Thanks for understanding/


----------



## Enzoo (May 15, 2012)

is dating with a woman a crime in Dubai?

no,its not a crime , the only thing to avoid is not to kiss a girl in public .


----------



## Bbay2Oz (May 10, 2010)

Jake84 said:


> Dear everyone,
> 
> Problem comes from reading: penalities for even a kiss ??
> 
> ...


Don't kiss in public. Can you manage this? If yes, you'll manage to live there. Now that the important stuff is out of the way, a quick not so important question.......

..........have you found a job? 

You're welcome.


----------



## Sparki (Mar 22, 2014)

Dating a woman in Dubai is not a crime, but newsflash no single women in here. =) JK.


----------



## CHFIII (Mar 21, 2014)

I have read that cohabitating is illegal and if your girlfriend were to get pregnant a quick exit or marriage would be a good idea according to some news stories I have read but my wife (Pakistani by birth) seemed to think UAE cultural norms were pretty much in line with what she was taught growing up in Pakistan?

From these forums I gather that foreigners are simply asked to observe local customs in public and keep private life private... Don't test the boundaries and you needn't worry.

However, I get the impression that there are two sets of rules for foreigners - one for those foreigners who come from Islamic countries who are held to a higher standard and a second set of rules for us godless heathen infidels whose impropriety is overlooked so long as we keep it out of the public eye.

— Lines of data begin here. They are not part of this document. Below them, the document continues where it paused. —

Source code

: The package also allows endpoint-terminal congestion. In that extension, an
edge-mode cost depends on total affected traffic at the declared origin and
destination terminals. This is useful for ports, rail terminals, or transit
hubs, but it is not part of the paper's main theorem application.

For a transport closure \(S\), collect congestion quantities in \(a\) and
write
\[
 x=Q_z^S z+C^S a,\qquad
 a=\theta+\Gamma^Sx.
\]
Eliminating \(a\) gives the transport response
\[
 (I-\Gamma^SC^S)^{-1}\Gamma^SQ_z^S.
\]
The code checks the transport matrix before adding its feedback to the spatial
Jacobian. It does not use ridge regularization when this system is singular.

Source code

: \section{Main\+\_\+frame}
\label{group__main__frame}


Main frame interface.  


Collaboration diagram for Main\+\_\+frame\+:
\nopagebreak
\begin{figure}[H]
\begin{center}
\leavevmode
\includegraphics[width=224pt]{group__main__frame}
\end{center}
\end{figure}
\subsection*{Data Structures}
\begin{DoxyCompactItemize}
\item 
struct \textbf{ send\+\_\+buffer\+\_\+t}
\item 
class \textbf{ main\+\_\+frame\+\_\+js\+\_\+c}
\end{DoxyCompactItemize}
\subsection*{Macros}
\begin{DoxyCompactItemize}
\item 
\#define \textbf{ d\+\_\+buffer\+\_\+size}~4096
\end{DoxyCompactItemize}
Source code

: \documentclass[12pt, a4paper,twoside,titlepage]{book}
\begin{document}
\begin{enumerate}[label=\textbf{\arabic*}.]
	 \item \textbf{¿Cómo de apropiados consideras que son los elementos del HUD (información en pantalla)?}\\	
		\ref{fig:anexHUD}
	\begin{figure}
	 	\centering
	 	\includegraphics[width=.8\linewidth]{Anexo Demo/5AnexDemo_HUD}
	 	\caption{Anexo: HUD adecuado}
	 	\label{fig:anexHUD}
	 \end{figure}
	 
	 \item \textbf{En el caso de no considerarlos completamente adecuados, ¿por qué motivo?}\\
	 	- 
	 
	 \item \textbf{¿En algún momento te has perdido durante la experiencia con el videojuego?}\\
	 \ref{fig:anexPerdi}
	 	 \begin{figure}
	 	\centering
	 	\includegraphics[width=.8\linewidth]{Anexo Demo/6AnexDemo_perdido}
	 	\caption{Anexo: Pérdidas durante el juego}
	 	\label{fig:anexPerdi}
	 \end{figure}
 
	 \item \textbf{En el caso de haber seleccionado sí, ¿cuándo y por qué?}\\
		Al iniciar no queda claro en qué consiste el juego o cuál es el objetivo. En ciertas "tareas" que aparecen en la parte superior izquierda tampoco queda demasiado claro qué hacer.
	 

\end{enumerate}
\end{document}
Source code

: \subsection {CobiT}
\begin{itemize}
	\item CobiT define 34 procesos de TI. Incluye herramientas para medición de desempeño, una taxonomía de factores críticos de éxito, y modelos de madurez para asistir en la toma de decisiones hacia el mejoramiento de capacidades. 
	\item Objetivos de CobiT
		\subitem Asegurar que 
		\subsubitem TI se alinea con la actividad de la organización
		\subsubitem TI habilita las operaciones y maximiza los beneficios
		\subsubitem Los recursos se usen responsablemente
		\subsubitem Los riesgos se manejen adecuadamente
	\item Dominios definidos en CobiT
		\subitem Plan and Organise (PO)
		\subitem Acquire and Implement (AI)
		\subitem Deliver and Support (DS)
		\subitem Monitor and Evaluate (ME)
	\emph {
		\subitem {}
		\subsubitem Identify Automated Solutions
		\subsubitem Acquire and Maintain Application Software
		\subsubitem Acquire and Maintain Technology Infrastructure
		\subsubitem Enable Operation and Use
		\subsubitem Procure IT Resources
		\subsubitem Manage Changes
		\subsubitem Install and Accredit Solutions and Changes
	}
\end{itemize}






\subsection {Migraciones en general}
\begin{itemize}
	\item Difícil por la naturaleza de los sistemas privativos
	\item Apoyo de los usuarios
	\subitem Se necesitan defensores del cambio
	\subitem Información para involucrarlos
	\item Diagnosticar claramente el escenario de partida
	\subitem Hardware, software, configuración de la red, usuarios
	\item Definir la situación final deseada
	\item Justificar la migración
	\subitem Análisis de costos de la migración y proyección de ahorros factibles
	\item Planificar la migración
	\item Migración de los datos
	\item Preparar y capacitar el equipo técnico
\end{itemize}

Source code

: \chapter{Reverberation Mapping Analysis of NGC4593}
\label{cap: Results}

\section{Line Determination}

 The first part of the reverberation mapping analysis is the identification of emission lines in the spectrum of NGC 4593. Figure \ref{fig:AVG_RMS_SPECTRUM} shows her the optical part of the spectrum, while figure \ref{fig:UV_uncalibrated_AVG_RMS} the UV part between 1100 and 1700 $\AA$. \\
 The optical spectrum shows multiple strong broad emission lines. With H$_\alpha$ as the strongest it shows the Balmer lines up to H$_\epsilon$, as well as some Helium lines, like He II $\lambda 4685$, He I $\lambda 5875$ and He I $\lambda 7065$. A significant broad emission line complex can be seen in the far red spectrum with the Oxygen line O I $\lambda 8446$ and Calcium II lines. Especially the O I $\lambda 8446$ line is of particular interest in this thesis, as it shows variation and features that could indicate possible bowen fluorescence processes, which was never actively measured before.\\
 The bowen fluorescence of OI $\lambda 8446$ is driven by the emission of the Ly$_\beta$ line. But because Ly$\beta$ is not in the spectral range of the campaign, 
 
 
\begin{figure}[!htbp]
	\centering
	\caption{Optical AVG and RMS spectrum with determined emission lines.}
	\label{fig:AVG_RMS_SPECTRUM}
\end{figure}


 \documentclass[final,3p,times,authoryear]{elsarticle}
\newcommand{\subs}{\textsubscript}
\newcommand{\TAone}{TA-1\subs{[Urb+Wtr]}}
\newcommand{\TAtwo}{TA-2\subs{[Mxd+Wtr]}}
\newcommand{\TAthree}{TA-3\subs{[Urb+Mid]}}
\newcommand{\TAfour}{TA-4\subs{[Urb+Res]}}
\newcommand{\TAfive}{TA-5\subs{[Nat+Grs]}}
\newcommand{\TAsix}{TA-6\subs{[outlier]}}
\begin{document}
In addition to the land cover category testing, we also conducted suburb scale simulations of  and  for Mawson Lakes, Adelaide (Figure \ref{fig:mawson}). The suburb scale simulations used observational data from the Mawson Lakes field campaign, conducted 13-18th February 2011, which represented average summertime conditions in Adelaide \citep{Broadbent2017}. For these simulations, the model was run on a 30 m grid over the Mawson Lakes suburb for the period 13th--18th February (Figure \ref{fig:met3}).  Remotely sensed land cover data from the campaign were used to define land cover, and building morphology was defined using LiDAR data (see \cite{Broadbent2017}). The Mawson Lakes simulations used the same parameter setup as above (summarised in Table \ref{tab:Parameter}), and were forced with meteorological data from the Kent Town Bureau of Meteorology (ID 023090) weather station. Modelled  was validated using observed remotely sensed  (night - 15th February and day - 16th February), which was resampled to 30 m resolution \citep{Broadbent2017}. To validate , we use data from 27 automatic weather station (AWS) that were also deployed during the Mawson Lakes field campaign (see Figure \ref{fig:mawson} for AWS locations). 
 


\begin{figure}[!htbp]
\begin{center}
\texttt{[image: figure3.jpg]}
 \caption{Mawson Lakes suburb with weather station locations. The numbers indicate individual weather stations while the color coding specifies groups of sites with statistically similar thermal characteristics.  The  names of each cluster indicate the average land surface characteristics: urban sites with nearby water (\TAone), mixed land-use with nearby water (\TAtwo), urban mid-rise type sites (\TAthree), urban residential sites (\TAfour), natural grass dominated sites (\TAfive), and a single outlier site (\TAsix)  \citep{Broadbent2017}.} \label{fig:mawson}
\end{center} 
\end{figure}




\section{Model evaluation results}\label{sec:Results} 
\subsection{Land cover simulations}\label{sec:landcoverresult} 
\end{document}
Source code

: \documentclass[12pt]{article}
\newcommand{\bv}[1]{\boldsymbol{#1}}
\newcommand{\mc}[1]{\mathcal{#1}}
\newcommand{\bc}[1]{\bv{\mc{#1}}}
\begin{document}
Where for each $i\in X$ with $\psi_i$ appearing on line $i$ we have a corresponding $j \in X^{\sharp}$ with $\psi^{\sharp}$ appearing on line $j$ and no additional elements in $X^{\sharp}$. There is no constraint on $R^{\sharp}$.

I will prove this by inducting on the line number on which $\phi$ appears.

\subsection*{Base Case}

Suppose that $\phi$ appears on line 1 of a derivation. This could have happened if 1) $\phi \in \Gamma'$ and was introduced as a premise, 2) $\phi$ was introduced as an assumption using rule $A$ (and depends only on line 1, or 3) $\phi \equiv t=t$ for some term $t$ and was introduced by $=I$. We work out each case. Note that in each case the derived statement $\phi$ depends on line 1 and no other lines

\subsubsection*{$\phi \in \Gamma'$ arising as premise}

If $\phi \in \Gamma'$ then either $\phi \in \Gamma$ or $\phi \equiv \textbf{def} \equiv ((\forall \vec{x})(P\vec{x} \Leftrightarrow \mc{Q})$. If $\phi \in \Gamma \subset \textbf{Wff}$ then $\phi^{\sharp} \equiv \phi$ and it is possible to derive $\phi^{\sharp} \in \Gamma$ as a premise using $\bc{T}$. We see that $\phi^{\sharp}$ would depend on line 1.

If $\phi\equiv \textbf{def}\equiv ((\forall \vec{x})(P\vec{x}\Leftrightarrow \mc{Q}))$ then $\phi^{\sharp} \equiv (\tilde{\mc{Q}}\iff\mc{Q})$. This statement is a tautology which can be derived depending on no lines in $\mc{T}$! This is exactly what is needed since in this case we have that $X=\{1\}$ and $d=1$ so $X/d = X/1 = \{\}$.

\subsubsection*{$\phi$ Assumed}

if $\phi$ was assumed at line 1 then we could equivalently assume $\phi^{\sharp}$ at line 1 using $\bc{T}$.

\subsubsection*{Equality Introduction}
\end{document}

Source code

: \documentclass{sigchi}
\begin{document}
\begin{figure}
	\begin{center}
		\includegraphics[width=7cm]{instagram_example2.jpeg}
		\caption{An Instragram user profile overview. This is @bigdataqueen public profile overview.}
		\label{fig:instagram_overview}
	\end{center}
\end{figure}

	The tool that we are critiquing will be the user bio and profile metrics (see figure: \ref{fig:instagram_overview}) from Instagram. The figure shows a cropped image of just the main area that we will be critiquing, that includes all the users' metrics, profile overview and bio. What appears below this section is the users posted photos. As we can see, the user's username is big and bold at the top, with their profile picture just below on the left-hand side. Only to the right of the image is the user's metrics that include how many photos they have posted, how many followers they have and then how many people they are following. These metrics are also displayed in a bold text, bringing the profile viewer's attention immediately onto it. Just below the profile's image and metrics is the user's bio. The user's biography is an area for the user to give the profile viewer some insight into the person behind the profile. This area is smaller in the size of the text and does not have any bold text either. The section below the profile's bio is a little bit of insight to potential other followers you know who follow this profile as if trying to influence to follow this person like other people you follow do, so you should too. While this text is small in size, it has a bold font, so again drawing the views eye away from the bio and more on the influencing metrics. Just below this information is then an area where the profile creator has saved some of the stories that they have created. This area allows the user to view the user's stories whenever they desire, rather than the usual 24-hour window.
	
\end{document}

Can you veterans confirm or correct my understanding?


----------



## Bbay2Oz (May 10, 2010)

CHFIII said:


> I have read that cohabitating is illegal and if your girlfriend were to get pregnant a quick exit or marriage would be a good idea according to some news stories I have read but my wife (Pakistani by birth) seemed to think UAE cultural norms were pretty much in line with what she was taught growing up in Pakistan?
> 
> From these forums I gather that foreigners are simply asked to observe local customs in public and keep private life private... Don't test the boundaries and you needn't worry.
> 
> ...


The rules/laws were never really enforced in the early days. I recall some folks (tourists I guess?) were in fact quite brazen about it - kissing in public, cohabiting, wearing a bikini to the shop (yep, there was 30 page thread on this in one of the expat forums...lol)....... etc

It was after the GFC/i.e. when the **** hit the fan and Dxb was bailed out by AD that this became one huge issue. There was lot more policing and rules/laws started being enforced. A lot of people got caught out during this transition. I think the rules apply equally (except, I'll just say, if you have connections...ahem)


----------



## RandomDude (Mar 7, 2014)

I am really starting to have doubts that half of you guys are in the UAE

Ok, maybe I should start taking out my camera at the malls.

Today, I went in for 1 hrs and I have seen the following:

- Two Arab teenage couple going second base
- Some raunchy girl wearing a hot shorts and her rear end air bags where showing
- Casual Frenches

What I find annoying is how stupid people act in Dubai thinking they are miles away from home. This is not related to cultural norms, this is more like teenage mentality. Once you reach college you go insane thinking you got your freedom and can go nuts. Same for people here, I see many girls doing really stupid things, many guys thinking life is about drinking and getting girls every night and dressing up like 50 cents. 
I don't get it why would a girl dresses up like a pick up girl at a mall? 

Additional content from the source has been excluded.